He called himself a “kindhearted troublemaker.”
Meaning, whether touching down in his hometown of Eastport or working with children trapped in the world’s darkest corners, Dave Bakis liked to push people, expand their thinking, challenge their assumptions – but always with a smile on his face.
Yet behind what he called “my mask,” his own demons lurked. Try as he might to tame them through an array of mental health treatments, this young man with the penetrating eyes could not shake the deep depression that dogged him constantly and, over time, left him convinced that he would not live a long life – that when death came, it would be by his own hand.
Two days before Christmas, Dave’s premonition came true. At the age of 42, he took his own life.
“He said sometimes he’d look in the mirror and not even recognize who was there,” said Matthew Bakis, Dave’s younger brother, in an interview at his home in Cape Elizabeth. “He could go through the day and live a normal life, but behind that there was a lot of suffering.”
What drove a man with so much to give, so much compassion for children far less fortunate than himself in hellholes like the Gaza Strip and Kabul, so much love for family and friends, to end his life while seemingly in his prime?
“He felt isolated,” Matthew recalled, his voice strained by days of grief. “He didn’t have any type of faith, really.
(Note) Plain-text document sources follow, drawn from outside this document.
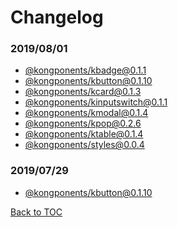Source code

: # Changelog

### 2019/08/01

- [@kongponents/kbadge@0.1.1][kbadge]
- [@kongponents/kbutton@0.1.10][kbutton]
- [@kongponents/kcard@0.1.3][kcard]
- [@kongponents/kinputswitch@0.1.1][kinputswitch]
- [@kongponents/kmodal@0.1.4][kmodal]
- [@kongponents/kpop@0.2.6][kpop]
- [@kongponents/ktable@0.1.4][ktable]
- [@kongponents/styles@0.0.4][styles]

### 2019/07/29
- [@kongponents/kbutton@0.1.10][kbutton]

[Back to TOC](#table-of-contents)

[kbadge]: /packages/KBadge/CHANGELOG.md
[kbutton]: /packages/KButton/CHANGELOG.md
[kcard]: /packages/KCard/CHANGELOG.md
[kemptystate]: /packages/KEmptyState/CHANGELOG.md
[kinputswitch]: /packages/KInputSwitch/CHANGELOG.md
[kmodal]: /packages/KModal/CHANGELOG.md
[kpop]: /packages/KPop/CHANGELOG.md
[ktable]: /packages/KTable/CHANGELOG.md
[styles]: /packages/styles/CHANGELOG.md
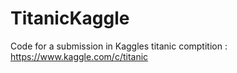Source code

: # TitanicKaggle
Code for a submission in Kaggles titanic comptition : https://www.kaggle.com/c/titanic
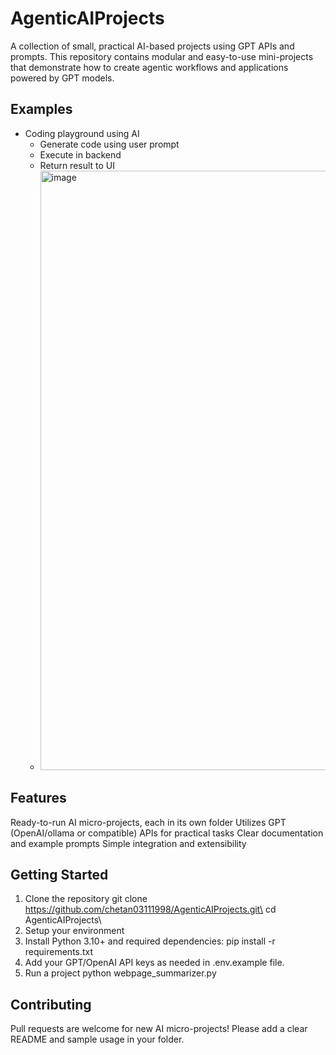 # AgenticAIProjects 
A collection of small, practical AI-based projects using GPT APIs and prompts. This repository contains modular and easy-to-use mini-projects that demonstrate how to create agentic workflows and applications powered by GPT models. 
## Examples
- Coding playground using AI
  - Generate code using user prompt
  - Execute in backend
  - Return result to UI
  - <img width="1853" height="959" alt="image" src="https://github.com/user-attachments/assets/14321fca-4a9f-4f4c-9f3c-495c48a1cb28" />

## Features
Ready-to-run AI micro-projects, each in its own folder
Utilizes GPT (OpenAI/ollama or compatible) APIs for practical tasks
Clear documentation and example prompts
Simple integration and extensibility

## Getting Started
1. Clone the repository
      git clone https://github.com/chetan03111998/AgenticAIProjects.git\
      cd AgenticAIProjects\
2. Setup your environment
3. Install Python 3.10+ and required dependencies:
    pip install -r requirements.txt
4. Add your GPT/OpenAI API keys as needed in .env.example file.
5. Run a project
   python webpage_summarizer.py

## Contributing
Pull requests are welcome for new AI micro-projects!
Please add a clear README and sample usage in your folder.
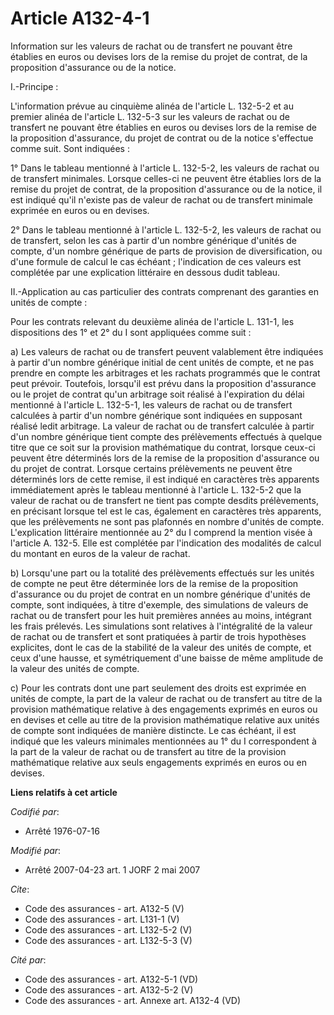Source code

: # Article A132-4-1

Information sur les valeurs de rachat ou de transfert ne pouvant être établies en euros ou devises lors de la remise du
projet de contrat, de la proposition d'assurance ou de la notice. 

I.-Principe : 

L'information prévue au cinquième alinéa de l'article L. 132-5-2 et au premier alinéa de l'article L. 132-5-3 sur les valeurs
de rachat ou de transfert ne pouvant être établies en euros ou devises lors de la remise de la proposition d'assurance, du
projet de contrat ou de la notice s'effectue comme suit. Sont indiquées : 

1° Dans le tableau mentionné à l'article L. 132-5-2, les valeurs de rachat ou de transfert minimales. Lorsque celles-ci ne
peuvent être établies lors de la remise du projet de contrat, de la proposition d'assurance ou de la notice, il est indiqué
qu'il n'existe pas de valeur de rachat ou de transfert minimale exprimée en euros ou en devises. 

2° Dans le tableau mentionné à l'article L. 132-5-2, les valeurs de rachat ou de transfert, selon les cas à partir d'un
nombre générique d'unités de compte, d'un nombre générique de parts de provision de diversification, ou d'une formule de
calcul le cas échéant ; l'indication de ces valeurs est complétée par une explication littéraire en dessous dudit tableau. 

II.-Application au cas particulier des contrats comprenant des garanties en unités de compte : 

Pour les contrats relevant du deuxième alinéa de l'article L. 131-1, les dispositions des 1° et 2° du I sont appliquées comme
suit : 

a) Les valeurs de rachat ou de transfert peuvent valablement être indiquées à partir d'un nombre générique initial de cent
unités de compte, et ne pas prendre en compte les arbitrages et les rachats programmés que le contrat peut prévoir.
Toutefois, lorsqu'il est prévu dans la proposition d'assurance ou le projet de contrat qu'un arbitrage soit réalisé à
l'expiration du délai mentionné à l'article L. 132-5-1, les valeurs de rachat ou de transfert calculées à partir d'un nombre
générique sont indiquées en supposant réalisé ledit arbitrage. La valeur de rachat ou de transfert calculée à partir d'un
nombre générique tient compte des prélèvements effectués à quelque titre que ce soit sur la provision mathématique du
contrat, lorsque ceux-ci peuvent être déterminés lors de la remise de la proposition d'assurance ou du projet de contrat.
Lorsque certains prélèvements ne peuvent être déterminés lors de cette remise, il est indiqué en caractères très apparents
immédiatement après le tableau mentionné à l'article L. 132-5-2 que la valeur de rachat ou de transfert ne tient pas compte
desdits prélèvements, en précisant lorsque tel est le cas, également en caractères très apparents, que les prélèvements ne
sont pas plafonnés en nombre d'unités de compte. L'explication littéraire mentionnée au 2° du I comprend la mention visée à
l'article A. 132-5. Elle est complétée par l'indication des modalités de calcul du montant en euros de la valeur de rachat. 

b) Lorsqu'une part ou la totalité des prélèvements effectués sur les unités de compte ne peut être déterminée lors de la
remise de la proposition d'assurance ou du projet de contrat en un nombre générique d'unités de compte, sont indiquées, à
titre d'exemple, des simulations de valeurs de rachat ou de transfert pour les huit premières années au moins, intégrant les
frais prélevés. Les simulations sont relatives à l'intégralité de la valeur de rachat ou de transfert et sont pratiquées à
partir de trois hypothèses explicites, dont le cas de la stabilité de la valeur des unités de compte, et ceux d'une hausse,
et symétriquement d'une baisse de même amplitude de la valeur des unités de compte. 

c) Pour les contrats dont une part seulement des droits est exprimée en unités de compte, la part de la valeur de rachat ou
de transfert au titre de la provision mathématique relative à des engagements exprimés en euros ou en devises et celle au
titre de la provision mathématique relative aux unités de compte sont indiquées de manière distincte. Le cas échéant, il est
indiqué que les valeurs minimales mentionnées au 1° du I correspondent à la part de la valeur de rachat ou de transfert au
titre de la provision mathématique relative aux seuls engagements exprimés en euros ou en devises.

**Liens relatifs à cet article**

_Codifié par_:

  - Arrêté 1976-07-16

_Modifié par_:

  - Arrêté 2007-04-23 art. 1 JORF 2 mai 2007

_Cite_:

  - Code des assurances - art. A132-5 (V)
  - Code des assurances - art. L131-1 (V)
  - Code des assurances - art. L132-5-2 (V)
  - Code des assurances - art. L132-5-3 (V)

_Cité par_:

  - Code des assurances - art. A132-5-1 (VD)
  - Code des assurances - art. A132-5-2 (V)
  - Code des assurances - art. Annexe art. A132-4 (VD)
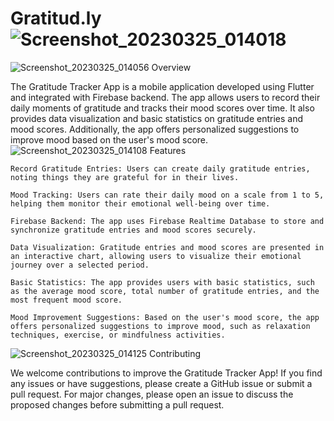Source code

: # Gratitud.ly![Screenshot_20230325_014018](https://github.com/RKirlew/Gratitud.ly/assets/15880681/2652bca0-8657-4a1a-bb14-e3d7b8752574)
![Screenshot_20230325_014056](https://github.com/RKirlew/Gratitud.ly/assets/15880681/c58f9bc1-7c68-454e-9556-9bc8c3546fde)
Overview

The Gratitude Tracker App is a mobile application developed using Flutter and integrated with Firebase backend. The app allows users to record their daily moments of gratitude and tracks their mood scores over time. It also provides data visualization and basic statistics on gratitude entries and mood scores. Additionally, the app offers personalized suggestions to improve mood based on the user's mood score.
![Screenshot_20230325_014108](https://github.com/RKirlew/Gratitud.ly/assets/15880681/dcd15745-0b0d-4629-9ad5-00a617fe2cac)
Features

    Record Gratitude Entries: Users can create daily gratitude entries, noting things they are grateful for in their lives.

    Mood Tracking: Users can rate their daily mood on a scale from 1 to 5, helping them monitor their emotional well-being over time.

    Firebase Backend: The app uses Firebase Realtime Database to store and synchronize gratitude entries and mood scores securely.

    Data Visualization: Gratitude entries and mood scores are presented in an interactive chart, allowing users to visualize their emotional journey over a selected period.

    Basic Statistics: The app provides users with basic statistics, such as the average mood score, total number of gratitude entries, and the most frequent mood score.

    Mood Improvement Suggestions: Based on the user's mood score, the app offers personalized suggestions to improve mood, such as relaxation techniques, exercise, or mindfulness activities.
![Screenshot_20230325_014125](https://github.com/RKirlew/Gratitud.ly/assets/15880681/35b3c53c-22c5-479d-bed3-435fe9d8a58f)
Contributing

We welcome contributions to improve the Gratitude Tracker App! If you find any issues or have suggestions, please create a GitHub issue or submit a pull request. For major changes, please open an issue to discuss the proposed changes before submitting a pull request.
He didn’t believe in an afterlife. He just thought that the world is chaos and then we die and that’s it.”
Suicide is never simple. While it happens in an instant, it’s often preceded by years of struggle – some of it painfully obvious, some of it hidden. Often it catches people by surprise, a bolt out of nowhere that no one saw coming.
Not so with Dave Bakis.
“He sat us down and told us he was going to do this,” said Matthew’s wife, Julie. “That he was going to kill himself.”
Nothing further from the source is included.